Although the Nintendo v PC Box case is interesting in its own right, it does raise some further issues and questions which are as interesting as the case itself. One of the first issues discussed in the case at the domestic level concerned what the applicable law should be, that is the Computer Programs Directive 2009 or the Information Society Directive 2001. The decision to choose the Information Society Directive as the applicable law is a significant one because it meant categorising video games as more than software. In fact, the court held that video games cannot simply be regarded as computer programs but instead are “complex multimedia works.” The implication of this is that video games are afforded a broader range of protection than it would be entitled to if were categorised as a mere computer program.
A second interesting point to note is the manner in which the referring court addressed the second question in Nintendo v PC Box. In applying Article 6(2) the court was only concerned with subsection (b), ignoring subsections (a) and (c). It would be desirable to apply Article 6(2) in a cumulative manner for the purpose of determining whether the supply of a device should be protected against opposed to singling out an individual criterion. The consequence of this is that the Italian district court could have avoided the hard question of determining whether PC Box’s mod chips had any other commercially significant purposes by merely looking at the reason the device was designed and its marketing. The rationale behind this criticism is that the marketing and design of PC Box’s mod chips would give insight into the primary purpose of the mod chips as well as any other commercially significant purposes. Thus, answering the question posed by the district court anyway.
But more generally, this case raises the issue of whether TPMs belong in copyright law. Although there is virtue in protecting TPMs given that they serve the purpose of preventing copyright infringements, the reality is that there is nothing inherently copyright-esque about TPMs or anti-circumvention protection. It can be argued that Article 6(1) is a black sheep in the copyright flock.
 This price range is based on my own research of websites selling such devices.
 The illegitimate copies of video games are normally downloaded from torrent sites and then copied to DVDs or mass storage devices such as external hard drives.

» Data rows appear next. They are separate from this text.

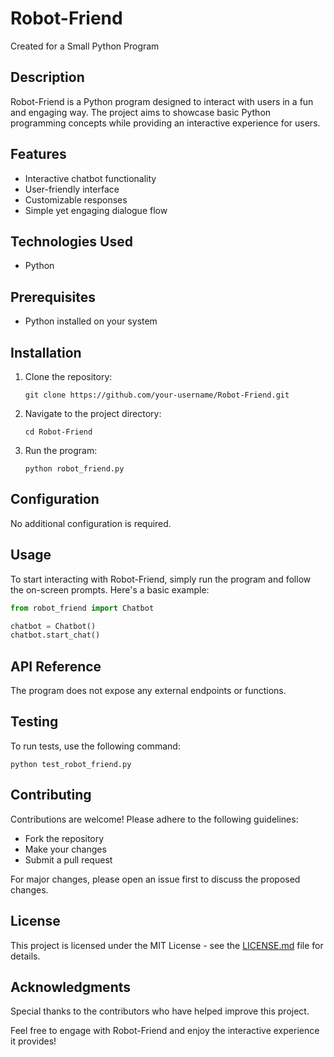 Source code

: # Robot-Friend

Created for a Small Python Program

## Description

Robot-Friend is a Python program designed to interact with users in a fun and engaging way. The project aims to showcase basic Python programming concepts while providing an interactive experience for users.

## Features

- Interactive chatbot functionality
- User-friendly interface
- Customizable responses
- Simple yet engaging dialogue flow

## Technologies Used

- Python

## Prerequisites

- Python installed on your system

## Installation

1. Clone the repository:
   ```
   git clone https://github.com/your-username/Robot-Friend.git
   ```

2. Navigate to the project directory:
   ```
   cd Robot-Friend
   ```

3. Run the program:
   ```
   python robot_friend.py
   ```

## Configuration

No additional configuration is required.

## Usage

To start interacting with Robot-Friend, simply run the program and follow the on-screen prompts. Here's a basic example:

```python
from robot_friend import Chatbot

chatbot = Chatbot()
chatbot.start_chat()
```

## API Reference

The program does not expose any external endpoints or functions.

## Testing

To run tests, use the following command:
```
python test_robot_friend.py
```

## Contributing

Contributions are welcome! Please adhere to the following guidelines:
- Fork the repository
- Make your changes
- Submit a pull request

For major changes, please open an issue first to discuss the proposed changes.

## License

This project is licensed under the MIT License - see the [LICENSE.md](LICENSE.md) file for details.

## Acknowledgments

Special thanks to the contributors who have helped improve this project.

Feel free to engage with Robot-Friend and enjoy the interactive experience it provides!
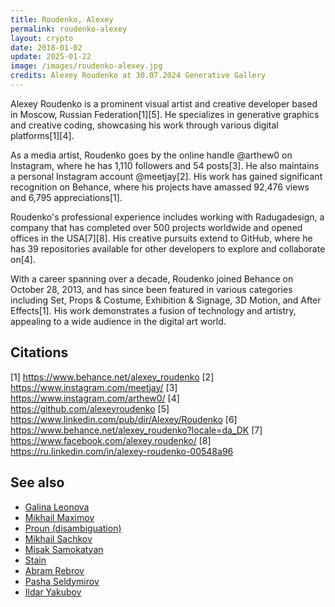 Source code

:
 ```yaml
---
title: Roudenko, Alexey
permalink: roudenko-alexey
layout: crypto
date: 2018-01-02
update: 2025-01-22
image: /images/roudenko-alexey.jpg
credits: Alexey Roudenko at 30.07.2024 Generative Gallery
---
```


Alexey Roudenko is a prominent visual artist and creative developer based in Moscow, Russian Federation[1][5]. He specializes in generative graphics and creative coding, showcasing his work through various digital platforms[1][4].

As a media artist, Roudenko goes by the online handle @arthew0 on Instagram, where he has 1,110 followers and 54 posts[3]. He also maintains a personal Instagram account @meetjay[2]. His work has gained significant recognition on Behance, where his projects have amassed 92,476 views and 6,795 appreciations[1].

Roudenko's professional experience includes working with Radugadesign, a company that has completed over 500 projects worldwide and opened offices in the USA[7][8]. His creative pursuits extend to GitHub, where he has 39 repositories available for other developers to explore and collaborate on[4].

With a career spanning over a decade, Roudenko joined Behance on October 28, 2013, and has since been featured in various categories including Set, Props & Costume, Exhibition & Signage, 3D Motion, and After Effects[1]. His work demonstrates a fusion of technology and artistry, appealing to a wide audience in the digital art world.

## Citations

[1] https://www.behance.net/alexey_roudenko
[2] https://www.instagram.com/meetjay/
[3] https://www.instagram.com/arthew0/
[4] https://github.com/alexeyroudenko
[5] https://www.linkedin.com/pub/dir/Alexey/Roudenko
[6] https://www.behance.net/alexey_roudenko?locale=da_DK
[7] https://www.facebook.com/alexey.roudenko/
[8] https://ru.linkedin.com/in/alexey-roudenko-00548a96


## See also

- [Galina Leonova](galina-leonova)  
- [Mikhail Maximov](mikhail-maximov)  
- [Proun (disambiguation)](proun-disambiguation)  
- [Mikhail Sachkov](mi-sachkov)  
- [Misak Samokatyan](misak-samokatyan)  
- [Stain](stain)  
- [Abram Rebrov](abram-rebrov)  
- [Pasha Seldymirov](pasha-seldymirov)  
- [Ildar Yakubov](ildar-yakubov)
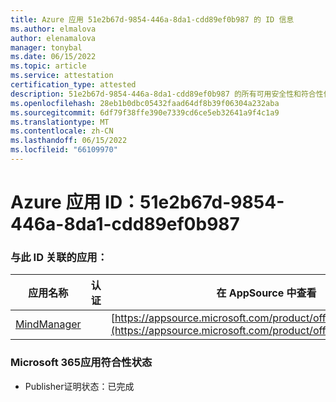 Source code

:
 ```yaml
---
title: Azure 应用 51e2b67d-9854-446a-8da1-cdd89ef0b987 的 ID 信息
ms.author: elmalova
author: elenamalova
manager: tonybal
ms.date: 06/15/2022
ms.topic: article
ms.service: attestation
certification_type: attested
description: 51e2b67d-9854-446a-8da1-cdd89ef0b987 的所有可用安全性和符合性信息。
ms.openlocfilehash: 28eb1b0dbc05432faad64df8b39f06304a232aba
ms.sourcegitcommit: 6df79f38ffe390e7339cd6ce5eb32641a9f4c1a9
ms.translationtype: MT
ms.contentlocale: zh-CN
ms.lasthandoff: 06/15/2022
ms.locfileid: "66109970"
---
```

# <a name="azure-app-id-51e2b67d-9854-446a-8da1-cdd89ef0b987"></a>Azure 应用 ID：51e2b67d-9854-446a-8da1-cdd89ef0b987


### <a name="apps-associated-with-this-id"></a>与此 ID 关联的应用：
| **应用名称** | **认证** | **在 AppSource 中查看** |
|--------------|---------------|-----------------------|
| [MindManager](../forward/WA200002261.md) |  | [https://appsource.microsoft.com/product/office/WA200002261](https://appsource.microsoft.com/product/office/WA200002261) |

### <a name="microsoft-365-app-compliance-status"></a>Microsoft 365应用符合性状态
- Publisher证明状态：已完成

 Note this would most likely also involve copyright infringement – reproduction of video games
 Case C-355/12
 Directive 2001/29
 Of course the opposite applies, in that, if the mod chip has no other commercially legitimate purpose(s) then the TPM used by Nintendo will likely be proportional and subject to protection under Article 6(1).
 Directive 2009/24
 Case C-355/12 para 25
 Article 6(1) (a), (b) and (c) should be considered together.